*** Exercise data ***

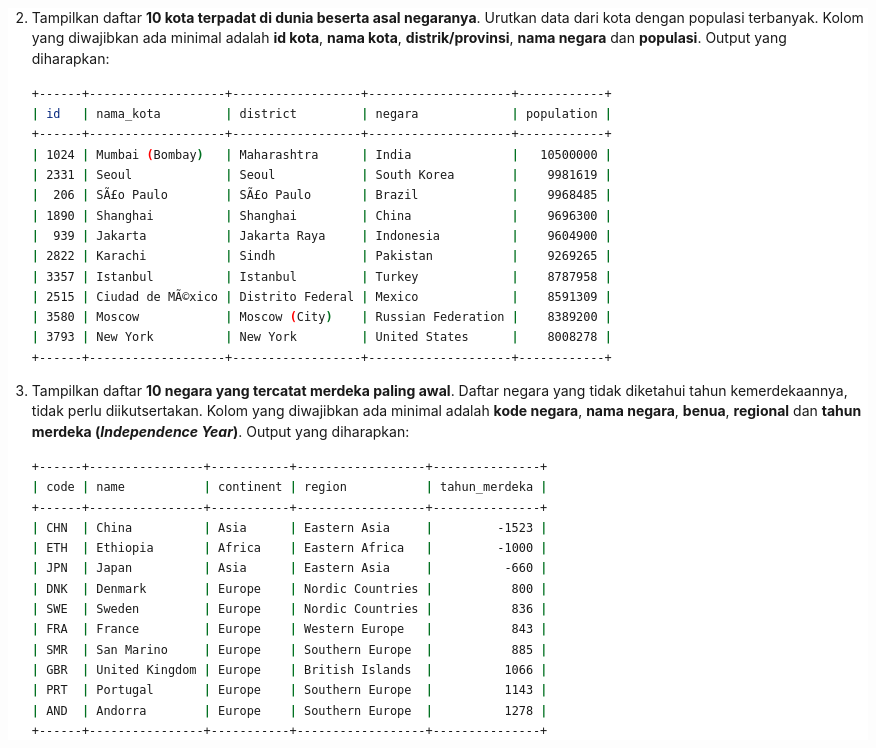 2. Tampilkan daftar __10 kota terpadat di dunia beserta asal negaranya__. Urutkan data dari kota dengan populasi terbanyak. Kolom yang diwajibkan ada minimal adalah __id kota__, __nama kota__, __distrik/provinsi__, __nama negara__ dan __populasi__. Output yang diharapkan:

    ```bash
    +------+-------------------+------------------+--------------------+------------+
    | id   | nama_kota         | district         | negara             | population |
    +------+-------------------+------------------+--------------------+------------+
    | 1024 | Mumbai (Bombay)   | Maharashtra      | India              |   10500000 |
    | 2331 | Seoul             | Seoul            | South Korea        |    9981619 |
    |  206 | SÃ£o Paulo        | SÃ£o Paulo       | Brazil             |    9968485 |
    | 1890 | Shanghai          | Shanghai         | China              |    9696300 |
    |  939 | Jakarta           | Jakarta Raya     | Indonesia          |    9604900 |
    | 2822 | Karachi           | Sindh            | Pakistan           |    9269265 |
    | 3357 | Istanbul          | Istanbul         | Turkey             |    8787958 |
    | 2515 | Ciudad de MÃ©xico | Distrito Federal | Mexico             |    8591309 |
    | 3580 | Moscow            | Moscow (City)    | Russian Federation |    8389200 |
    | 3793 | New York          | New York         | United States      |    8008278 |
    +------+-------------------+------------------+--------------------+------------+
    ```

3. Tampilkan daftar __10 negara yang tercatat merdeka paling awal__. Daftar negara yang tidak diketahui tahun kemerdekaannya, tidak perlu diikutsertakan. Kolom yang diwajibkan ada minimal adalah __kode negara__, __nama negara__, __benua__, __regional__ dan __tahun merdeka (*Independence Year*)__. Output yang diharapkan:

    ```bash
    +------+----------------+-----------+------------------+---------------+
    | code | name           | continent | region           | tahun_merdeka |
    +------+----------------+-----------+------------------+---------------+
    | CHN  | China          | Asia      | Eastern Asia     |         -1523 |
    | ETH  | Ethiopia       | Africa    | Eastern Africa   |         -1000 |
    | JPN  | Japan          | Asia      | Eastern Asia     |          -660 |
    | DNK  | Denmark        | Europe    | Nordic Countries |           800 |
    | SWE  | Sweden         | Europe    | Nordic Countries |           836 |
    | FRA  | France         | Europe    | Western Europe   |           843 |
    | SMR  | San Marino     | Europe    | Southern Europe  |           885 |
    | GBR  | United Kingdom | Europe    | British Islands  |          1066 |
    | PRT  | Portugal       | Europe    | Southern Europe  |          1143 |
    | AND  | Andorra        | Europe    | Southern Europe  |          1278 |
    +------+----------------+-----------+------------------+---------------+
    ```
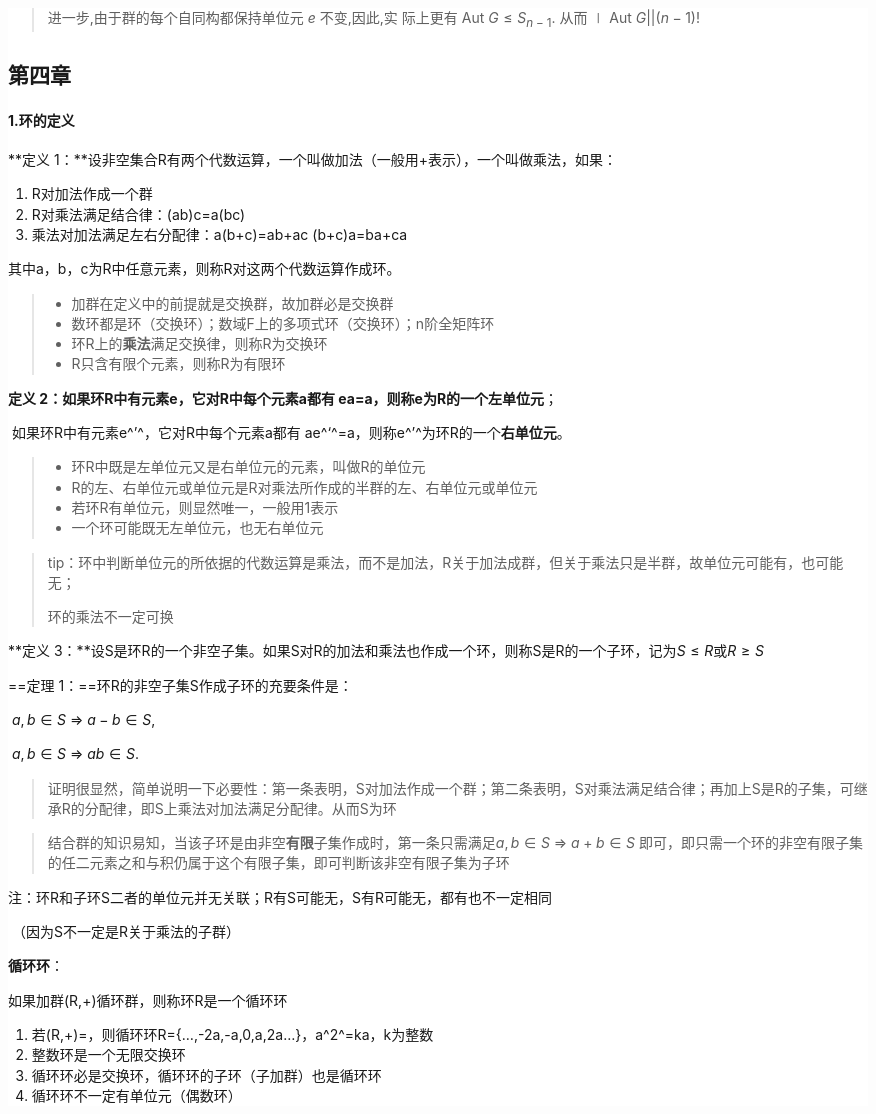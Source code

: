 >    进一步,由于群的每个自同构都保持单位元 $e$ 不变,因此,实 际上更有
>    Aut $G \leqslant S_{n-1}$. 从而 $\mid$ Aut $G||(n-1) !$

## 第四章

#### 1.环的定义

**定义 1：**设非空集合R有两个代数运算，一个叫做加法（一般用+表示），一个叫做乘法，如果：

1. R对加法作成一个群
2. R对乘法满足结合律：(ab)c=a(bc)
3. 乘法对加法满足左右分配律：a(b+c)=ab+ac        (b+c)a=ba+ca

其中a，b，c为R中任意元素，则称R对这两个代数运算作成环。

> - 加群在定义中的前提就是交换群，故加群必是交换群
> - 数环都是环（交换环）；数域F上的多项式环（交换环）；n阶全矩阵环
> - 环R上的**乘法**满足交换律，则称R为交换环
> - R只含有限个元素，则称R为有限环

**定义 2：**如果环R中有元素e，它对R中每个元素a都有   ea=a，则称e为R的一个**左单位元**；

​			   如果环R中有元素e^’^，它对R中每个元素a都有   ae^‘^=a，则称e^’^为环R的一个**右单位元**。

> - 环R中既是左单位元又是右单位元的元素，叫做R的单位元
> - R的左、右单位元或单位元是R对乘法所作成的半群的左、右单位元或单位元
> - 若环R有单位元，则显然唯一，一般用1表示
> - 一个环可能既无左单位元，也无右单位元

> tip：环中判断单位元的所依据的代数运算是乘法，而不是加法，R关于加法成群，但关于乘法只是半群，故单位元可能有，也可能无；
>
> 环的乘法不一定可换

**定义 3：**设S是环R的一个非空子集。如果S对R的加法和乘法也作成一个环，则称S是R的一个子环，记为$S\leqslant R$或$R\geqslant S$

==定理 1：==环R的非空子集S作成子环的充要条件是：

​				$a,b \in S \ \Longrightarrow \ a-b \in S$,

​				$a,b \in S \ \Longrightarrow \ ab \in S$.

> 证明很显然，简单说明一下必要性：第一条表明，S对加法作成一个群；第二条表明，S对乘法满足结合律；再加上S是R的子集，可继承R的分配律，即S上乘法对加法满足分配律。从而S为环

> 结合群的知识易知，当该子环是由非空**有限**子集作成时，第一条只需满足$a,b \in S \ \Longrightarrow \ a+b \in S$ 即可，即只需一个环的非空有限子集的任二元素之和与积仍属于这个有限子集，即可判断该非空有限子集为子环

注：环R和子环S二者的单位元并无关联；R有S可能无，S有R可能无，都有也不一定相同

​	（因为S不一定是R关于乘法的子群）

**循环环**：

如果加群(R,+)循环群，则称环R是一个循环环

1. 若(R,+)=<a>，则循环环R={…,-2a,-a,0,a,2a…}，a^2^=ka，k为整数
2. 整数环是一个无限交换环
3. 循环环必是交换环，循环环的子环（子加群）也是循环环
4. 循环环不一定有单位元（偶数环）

*** End of Exercise data ***

Task to complete: Scan the material above for the string "leqslant", and copy every line where it is found.

Output of the exercise:
>    Aut $G \leqslant S_{n-1}$. 从而 $\mid$ Aut $G||(n-1) !$
**定义 3：**设S是环R的一个非空子集。如果S对R的加法和乘法也作成一个环，则称S是R的一个子环，记为$S\leqslant R$或$R\geqslant S$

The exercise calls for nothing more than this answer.